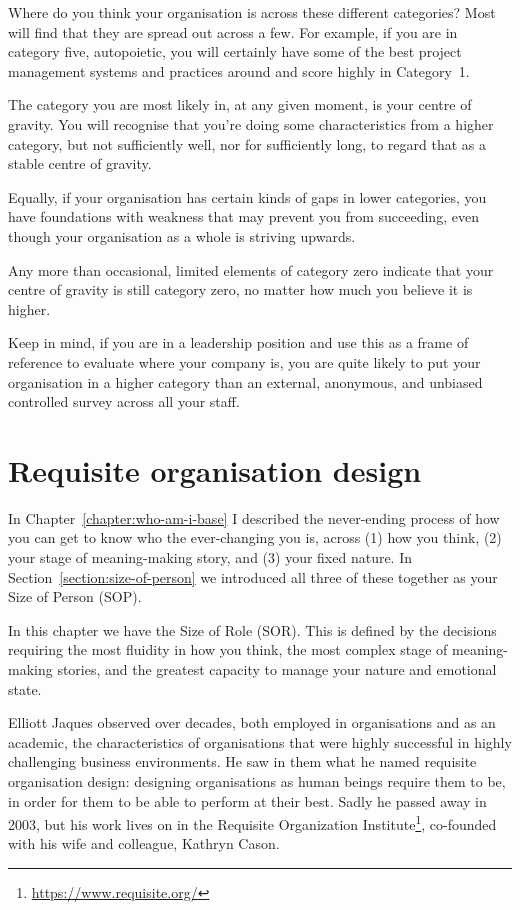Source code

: Where do you think your organisation is across these different categories? Most will find that they are spread out across a few. For example, if you are in category five, autopoietic, you will certainly have some of the best project management systems and practices around and score highly in Category~1.


The category you are most likely in, at any given moment, is your centre of gravity. You will recognise that you’re doing some characteristics from a higher category, but not sufficiently well, nor for sufficiently long, to regard that as a stable centre of gravity.


Equally, if your organisation has certain kinds of gaps in lower categories, you have foundations with weakness that may prevent you from succeeding, even though your organisation as a whole is striving upwards.


 Any more than occasional, limited elements of category zero indicate that your centre of gravity is still category zero, no matter how much you believe it is higher.


Keep in mind, if you are in a leadership position and use this as a frame of reference to evaluate where your company is, you are quite likely to put your organisation in a higher category than an external, anonymous, and unbiased controlled survey across all your staff.
\section{Requisite organisation design}
In Chapter~\ref{chapter:who-am-i-base} I described the never-ending process of how you can get to know who the ever-changing you is, across (1) how you think, (2) your stage of meaning\hyp{}making story, and (3) your fixed nature. In Section~\ref{section:size-of-person} we introduced all three of these together as your Size of Person (SOP).


In this chapter we have the Size of Role (SOR). This is defined by the decisions requiring the most fluidity in how you think, the most complex stage of meaning\hyp{}making stories, and the greatest capacity to manage your nature and emotional state.


Elliott Jaques observed over decades, both employed in organisations and as an academic, the characteristics of organisations that were highly successful in highly challenging business environments. He saw in them what he named requisite organisation design: designing organisations as human beings require them to be, in order for them to be able to perform at their best. Sadly he passed away in 2003, but his work lives on in the Requisite Organization Institute\footnote{\url{https://www.requisite.org/}},  co-founded with his wife and colleague, Kathryn Cason.


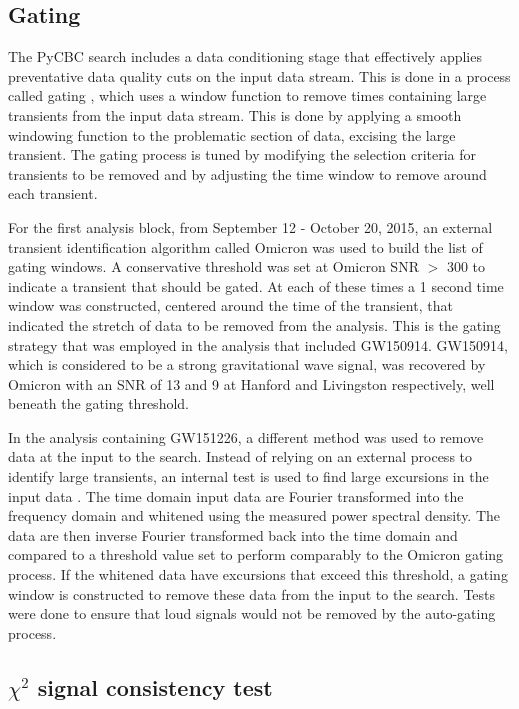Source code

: \subsection{Gating}\label{sec:gating}

The PyCBC search includes a data conditioning stage that effectively applies preventative data quality
cuts on the input data stream. This is done in a process called gating \cite{Usman:2015kfa}, which uses a
window function to remove times containing large transients from the input data stream. This is done
by applying a smooth windowing function to the problematic section of data,
excising the large transient.
The gating process is tuned by modifying the selection criteria for transients to be removed and
by adjusting the time window to remove around each transient.

For the first analysis block, from September 12 - October 20, 2015, an external transient
identification algorithm called Omicron \cite{Robinet:2015om}
was used to build the list of gating windows. A conservative threshold was set at Omicron SNR $>$ 300
to indicate a transient that should be gated. At each of these times a 1 second time window was constructed,
centered around the time of the transient, that indicated the stretch of data to be removed from the analysis.
This is the gating strategy that was employed in the analysis that included GW150914.
GW150914, which is considered to be a strong gravitational wave signal, was recovered by Omicron with an SNR
of 13 and 9 at Hanford and Livingston respectively, well beneath the gating threshold.

In the analysis containing GW151226, a different method was used to remove data at the
input to the search. Instead of relying on an external process to identify large transients,
an internal test is used to find large excursions in the input data \cite{Usman:2015kfa}.
The time domain input
data are Fourier transformed into the frequency domain and whitened using the
measured power spectral density. The data are then inverse Fourier transformed back into
the time domain and compared to a threshold value set to perform comparably to the
Omicron gating process.
If the whitened data have excursions that exceed this threshold, a gating window is
constructed to remove these data from the input to the search.
Tests were done to ensure that loud signals would not be
removed by the auto-gating process.

\subsection{$\chi^{2}$ signal consistency test}\label{sec:chisq}

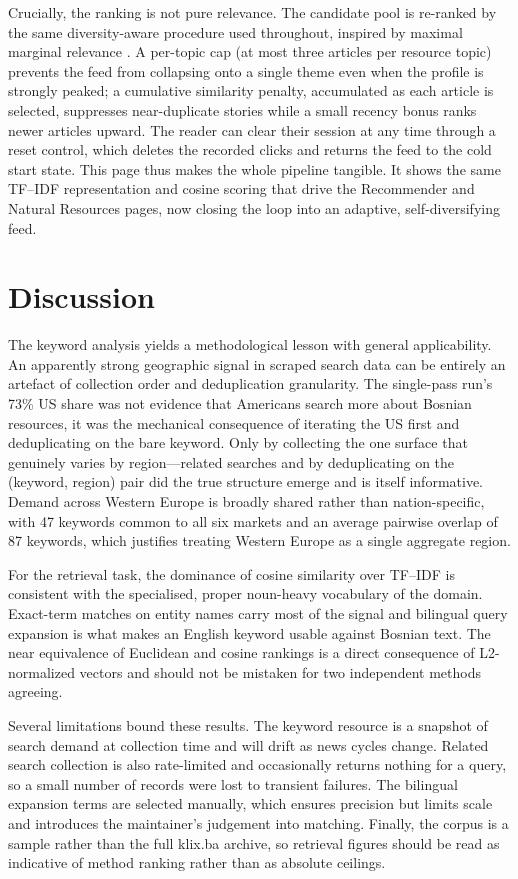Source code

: \documentclass[fleqn,10pt]{wlscirep}
\begin{document}
Crucially, the ranking is not pure relevance. The candidate pool is re-ranked by the same diversity-aware procedure used throughout, inspired by maximal marginal relevance \cite{carbonell1998use}. A per-topic cap (at most three articles per resource topic) prevents the feed from collapsing onto a single theme even when the profile is strongly peaked; a cumulative similarity penalty, accumulated as each article is selected, suppresses near-duplicate stories while a small recency bonus ranks newer articles upward. The reader can clear their session at any time through a reset control, which deletes the recorded clicks and returns the feed to the cold start state. This page thus makes the whole pipeline tangible. It shows the same TF--IDF representation and cosine scoring that drive the Recommender and Natural Resources pages, now closing the loop into an adaptive, self-diversifying feed.
\section*{Discussion}

The keyword analysis yields a methodological lesson with general applicability. An apparently strong geographic signal in scraped search data can be entirely an artefact of collection order and deduplication granularity. The single-pass run's 73\% US share was not evidence that Americans search more about Bosnian resources, it was the mechanical consequence of iterating the US first and deduplicating on the bare keyword. Only by collecting the one surface that genuinely varies by region—related searches and by deduplicating on the (keyword, region) pair did the true structure emerge and is itself informative. Demand across Western Europe is broadly shared rather than nation-specific, with 47 keywords common to all six markets and an average pairwise overlap of 87 keywords, which justifies treating Western Europe as a single aggregate region.

For the retrieval task, the dominance of cosine similarity over TF--IDF is consistent with the specialised, proper noun-heavy vocabulary of the domain. Exact-term matches on entity names carry most of the signal and bilingual query expansion is what makes an English keyword usable against Bosnian text. The near equivalence of Euclidean and cosine rankings is a direct consequence of L2-normalized vectors and should not be mistaken for two independent methods agreeing.

Several limitations bound these results. The keyword resource is a snapshot of search demand at collection time and will drift as news cycles change. Related search collection is also rate-limited and occasionally returns nothing for a query, so a small number of records were lost to transient failures. The bilingual expansion terms are selected manually, which ensures precision but limits scale and introduces the maintainer's judgement into matching. Finally, the corpus is a sample rather than the full klix.ba archive, so retrieval figures should be read as indicative of method ranking rather than as absolute ceilings.
\end{document}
··········
* [Task directions] Find the word "excursions" in the records, and report each line that has it.

* [Response to this task]
an internal test is used to find large excursions in the input data \cite{Usman:2015kfa}.
If the whitened data have excursions that exceed this threshold, a gating window is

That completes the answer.